(Requirement): Could you copy every line of the data that contains "true"?
##### Entries shown #####
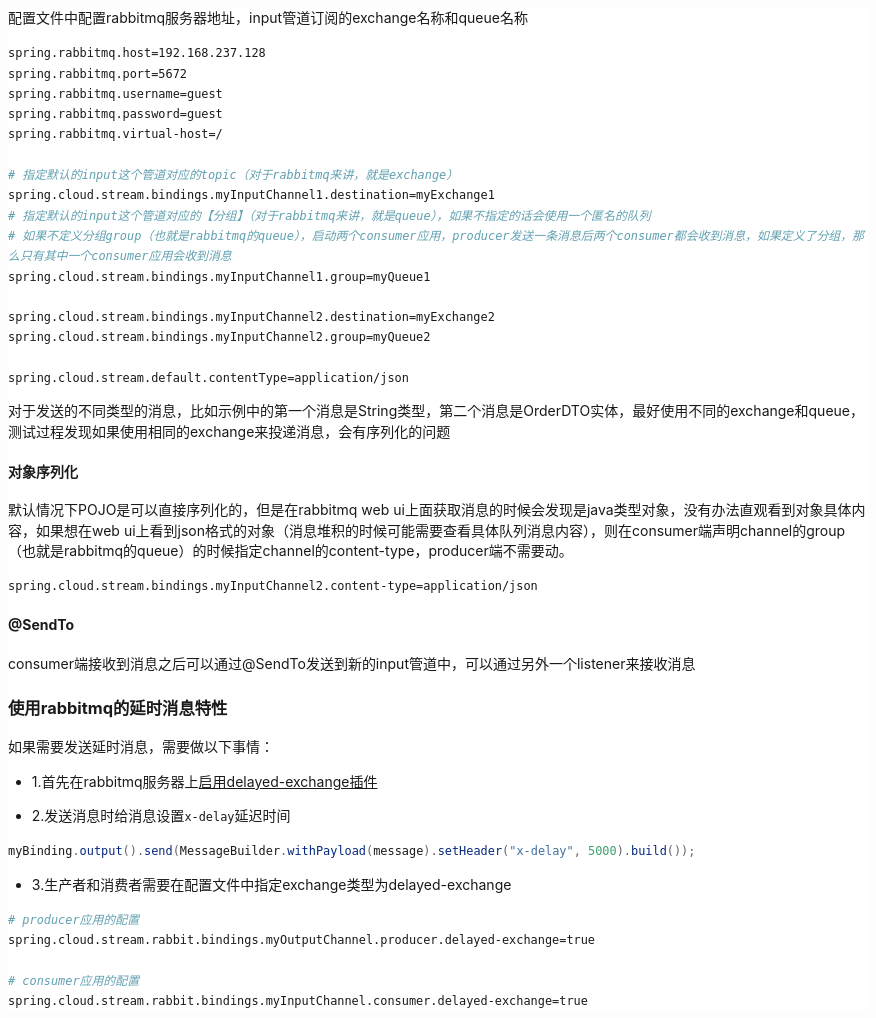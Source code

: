 配置文件中配置rabbitmq服务器地址，input管道订阅的exchange名称和queue名称

```bash
spring.rabbitmq.host=192.168.237.128
spring.rabbitmq.port=5672
spring.rabbitmq.username=guest
spring.rabbitmq.password=guest
spring.rabbitmq.virtual-host=/

# 指定默认的input这个管道对应的topic（对于rabbitmq来讲，就是exchange）
spring.cloud.stream.bindings.myInputChannel1.destination=myExchange1
# 指定默认的input这个管道对应的【分组】（对于rabbitmq来讲，就是queue），如果不指定的话会使用一个匿名的队列
# 如果不定义分组group（也就是rabbitmq的queue），启动两个consumer应用，producer发送一条消息后两个consumer都会收到消息，如果定义了分组，那么只有其中一个consumer应用会收到消息
spring.cloud.stream.bindings.myInputChannel1.group=myQueue1

spring.cloud.stream.bindings.myInputChannel2.destination=myExchange2
spring.cloud.stream.bindings.myInputChannel2.group=myQueue2

spring.cloud.stream.default.contentType=application/json
```

对于发送的不同类型的消息，比如示例中的第一个消息是String类型，第二个消息是OrderDTO实体，最好使用不同的exchange和queue，测试过程发现如果使用相同的exchange来投递消息，会有序列化的问题

#### 对象序列化

默认情况下POJO是可以直接序列化的，但是在rabbitmq web ui上面获取消息的时候会发现是java类型对象，没有办法直观看到对象具体内容，如果想在web ui上看到json格式的对象（消息堆积的时候可能需要查看具体队列消息内容），则在consumer端声明channel的group（也就是rabbitmq的queue）的时候指定channel的content-type，producer端不需要动。

```bash
spring.cloud.stream.bindings.myInputChannel2.content-type=application/json
```

#### @SendTo

consumer端接收到消息之后可以通过@SendTo发送到新的input管道中，可以通过另外一个listener来接收消息

### 使用rabbitmq的延时消息特性

如果需要发送延时消息，需要做以下事情：

* 1.首先在rabbitmq服务器上[启用delayed-exchange插件](https://qigangzhong.github.io/2019/07/28/rabbitmq/#1-%E4%BD%BF%E7%94%A8rabbitmq%E5%AE%98%E6%96%B9%E6%8F%90%E4%BE%9B%E7%9A%84%E5%BB%B6%E6%97%B6%E6%B6%88%E6%81%AF%E6%8F%92%E4%BB%B6)

* 2.发送消息时给消息设置`x-delay`延迟时间

```java
myBinding.output().send(MessageBuilder.withPayload(message).setHeader("x-delay", 5000).build());
```

* 3.生产者和消费者需要在配置文件中指定exchange类型为delayed-exchange

```bash
# producer应用的配置
spring.cloud.stream.rabbit.bindings.myOutputChannel.producer.delayed-exchange=true

# consumer应用的配置
spring.cloud.stream.rabbit.bindings.myInputChannel.consumer.delayed-exchange=true

```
#####
(Written solution):
spring.cloud.stream.rabbit.bindings.myOutputChannel.producer.delayed-exchange=true
spring.cloud.stream.rabbit.bindings.myInputChannel.consumer.delayed-exchange=true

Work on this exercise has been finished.